= Work to be completed =
Copy each line from the records below in which the word "tabularnewline" is found.

Stored data entries:
------------------------------------------------------------------------

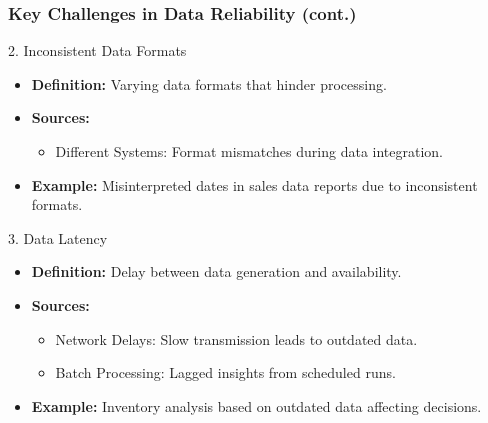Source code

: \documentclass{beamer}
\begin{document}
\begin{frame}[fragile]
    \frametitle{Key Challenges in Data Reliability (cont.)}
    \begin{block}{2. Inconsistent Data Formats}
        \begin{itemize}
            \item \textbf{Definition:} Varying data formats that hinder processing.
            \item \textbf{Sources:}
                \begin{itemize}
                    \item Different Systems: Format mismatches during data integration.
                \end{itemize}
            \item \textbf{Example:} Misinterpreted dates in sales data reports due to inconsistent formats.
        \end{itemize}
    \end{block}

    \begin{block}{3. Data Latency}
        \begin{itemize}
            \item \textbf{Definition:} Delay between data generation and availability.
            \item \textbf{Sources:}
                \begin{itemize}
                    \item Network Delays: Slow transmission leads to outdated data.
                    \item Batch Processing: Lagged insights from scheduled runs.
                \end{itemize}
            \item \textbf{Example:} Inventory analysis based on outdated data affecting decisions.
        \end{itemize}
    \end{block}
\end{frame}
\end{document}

------------------------------------------------------------------------

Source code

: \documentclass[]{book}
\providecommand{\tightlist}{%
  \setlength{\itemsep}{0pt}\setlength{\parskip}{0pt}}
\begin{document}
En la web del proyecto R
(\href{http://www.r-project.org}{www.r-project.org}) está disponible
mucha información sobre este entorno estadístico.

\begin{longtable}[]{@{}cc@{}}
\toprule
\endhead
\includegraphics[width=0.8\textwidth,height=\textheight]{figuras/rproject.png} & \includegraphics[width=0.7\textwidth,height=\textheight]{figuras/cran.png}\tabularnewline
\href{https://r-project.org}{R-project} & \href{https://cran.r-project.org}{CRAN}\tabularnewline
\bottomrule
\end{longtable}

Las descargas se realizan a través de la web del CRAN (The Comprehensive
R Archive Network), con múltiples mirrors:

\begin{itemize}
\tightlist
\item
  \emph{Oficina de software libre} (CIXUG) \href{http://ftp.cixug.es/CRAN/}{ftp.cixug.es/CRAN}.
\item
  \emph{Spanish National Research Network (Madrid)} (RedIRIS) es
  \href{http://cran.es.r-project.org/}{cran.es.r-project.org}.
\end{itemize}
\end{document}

------------------------------------------------------------------------

= Your response =
\includegraphics[width=0.8\textwidth,height=\textheight]{figuras/rproject.png} & \includegraphics[width=0.7\textwidth,height=\textheight]{figuras/cran.png}\tabularnewline
\href{https://r-project.org}{R-project} & \href{https://cran.r-project.org}{CRAN}\tabularnewline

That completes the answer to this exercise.